| Action item |
Find the line in the entries below that contains "- [x] Installation and usage instructions". Repeat it exactly, and every line after it through the line that contains "- Check your".

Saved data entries
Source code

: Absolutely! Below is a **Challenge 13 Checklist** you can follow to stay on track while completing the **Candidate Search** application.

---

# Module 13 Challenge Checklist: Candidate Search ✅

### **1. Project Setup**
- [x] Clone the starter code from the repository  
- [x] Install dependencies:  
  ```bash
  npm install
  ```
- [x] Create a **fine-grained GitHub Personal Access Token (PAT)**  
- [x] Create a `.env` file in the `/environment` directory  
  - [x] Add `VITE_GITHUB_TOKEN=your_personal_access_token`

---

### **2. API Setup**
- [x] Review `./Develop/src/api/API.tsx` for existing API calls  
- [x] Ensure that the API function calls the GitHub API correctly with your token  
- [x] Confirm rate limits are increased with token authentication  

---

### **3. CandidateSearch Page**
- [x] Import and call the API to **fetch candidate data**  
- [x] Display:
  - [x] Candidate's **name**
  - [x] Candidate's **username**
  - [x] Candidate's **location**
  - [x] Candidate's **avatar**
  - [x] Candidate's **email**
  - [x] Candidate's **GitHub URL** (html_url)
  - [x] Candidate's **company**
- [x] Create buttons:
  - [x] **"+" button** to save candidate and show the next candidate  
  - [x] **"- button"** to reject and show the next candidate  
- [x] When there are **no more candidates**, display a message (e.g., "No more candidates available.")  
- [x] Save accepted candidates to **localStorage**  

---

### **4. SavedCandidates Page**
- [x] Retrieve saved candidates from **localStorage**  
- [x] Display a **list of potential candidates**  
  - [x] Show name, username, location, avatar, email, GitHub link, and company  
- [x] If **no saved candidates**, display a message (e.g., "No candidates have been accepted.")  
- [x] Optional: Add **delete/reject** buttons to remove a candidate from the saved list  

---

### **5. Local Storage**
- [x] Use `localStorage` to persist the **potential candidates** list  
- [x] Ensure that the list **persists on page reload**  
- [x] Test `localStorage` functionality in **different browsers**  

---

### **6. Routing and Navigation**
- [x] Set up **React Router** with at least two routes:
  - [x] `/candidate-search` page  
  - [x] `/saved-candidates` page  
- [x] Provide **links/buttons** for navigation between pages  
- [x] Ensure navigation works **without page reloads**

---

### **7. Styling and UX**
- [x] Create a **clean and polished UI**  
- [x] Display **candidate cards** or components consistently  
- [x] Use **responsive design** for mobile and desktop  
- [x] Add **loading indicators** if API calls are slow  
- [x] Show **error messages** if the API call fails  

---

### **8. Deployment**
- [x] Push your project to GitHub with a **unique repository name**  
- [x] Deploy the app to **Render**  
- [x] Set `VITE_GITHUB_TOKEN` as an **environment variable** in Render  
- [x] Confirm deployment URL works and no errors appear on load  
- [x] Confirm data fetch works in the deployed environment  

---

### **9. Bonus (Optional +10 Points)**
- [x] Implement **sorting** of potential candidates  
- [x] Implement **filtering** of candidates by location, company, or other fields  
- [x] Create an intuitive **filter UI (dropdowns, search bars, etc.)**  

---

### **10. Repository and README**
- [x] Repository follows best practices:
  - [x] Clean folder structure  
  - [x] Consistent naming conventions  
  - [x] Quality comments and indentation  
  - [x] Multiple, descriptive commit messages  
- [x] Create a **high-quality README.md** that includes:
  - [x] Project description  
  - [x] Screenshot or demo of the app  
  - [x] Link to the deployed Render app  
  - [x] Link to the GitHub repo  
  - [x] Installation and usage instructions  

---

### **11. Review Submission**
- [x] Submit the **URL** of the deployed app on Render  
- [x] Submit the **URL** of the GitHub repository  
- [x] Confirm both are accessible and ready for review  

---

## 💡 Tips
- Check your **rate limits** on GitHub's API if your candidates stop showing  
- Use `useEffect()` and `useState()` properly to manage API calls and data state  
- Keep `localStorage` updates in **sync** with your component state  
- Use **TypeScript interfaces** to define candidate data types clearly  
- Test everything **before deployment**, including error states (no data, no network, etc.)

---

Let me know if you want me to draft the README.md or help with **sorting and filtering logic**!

| Solution for this problem |
  - [x] Installation and usage instructions  

---

### **11. Review Submission**
- [x] Submit the **URL** of the deployed app on Render  
- [x] Submit the **URL** of the GitHub repository  
- [x] Confirm both are accessible and ready for review  

---

## 💡 Tips
- Check your **rate limits** on GitHub's API if your candidates stop showing  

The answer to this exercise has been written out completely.